Valverde para los carroñeros
Ya está. Como era de esperar, el TAS ha ratificado la sanción haciéndola efectiva en todo el mundo. Increíble pero cierto. Mientras una cantidad ingente de ciclistas más sospechosos de dopaje (alguno lleva pulserita amarilla) gozan del favor de la UCI y demás organismos, Valverde ha sufrido una persecución que en cualquier otra circunstancia habría sido considerada ilegal y sólo motivada por una sospecha, sin prueba alguna que haya sido analizada en un laboratorio imparcial, como sugirió el equipo del murciano.
Demostrando que lo único que mueve a esta panda de buitres es la envidia, Pat McQuaid y compañía han desposeído a Alejandro de todos sus triunfos este año, que según ellos tienen mucho que ver con lo que se supone es el motivo de la sanción: una bolsa de sangre interceptada hace más de cinco años.
Como no quiero que la rabia me devore por dentro, sólo voy a añadir algo más. Aunque esté en su total derecho ante semejante atropello, Valverde debería cesar en su empeño de recursos legales porque no le conviene entrar en el fango, en el que los rastreros de la UCI y los sucios del CONI se mueven de maravilla. Que, como Basso en el impresionante Giro que ha firmado, retorne a las carreteras venciendo y demostrándoles que es un verdadero genio.

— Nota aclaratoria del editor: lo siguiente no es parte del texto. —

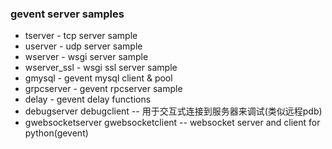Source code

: ### gevent server samples ###

- tserver - tcp server sample 
- userver - udp server sample 
- wserver - wsgi server sample 
- wserver_ssl - wsgi ssl server sample 
- gmysql - gevent mysql client & pool
- grpcserver - gevent rpcserver sample
- delay - gevent delay functions  
- debugserver debugclient -- 用于交互式连接到服务器来调试(类似远程pdb)
- gwebsocketserver gwebsocketclient -- websocket server and client for python(gevent)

Es cierto que Basso admitió haberse dopado y Valverde no lo ha hecho, actuando de manera correcta, porque jamás se demostró lo contrario. Pero ante este muro de injusticia y falacias sólo queda tomar impulso para saltar más alto, y volar de nuevo en los sprints para dejar claro a esta cuadrilla de impostores que Alejandro Valverde es el número 1, por más que se encarguen de borrarle rápido del ránking.
Mentirosos, ojalá os atragantéis con la carroña.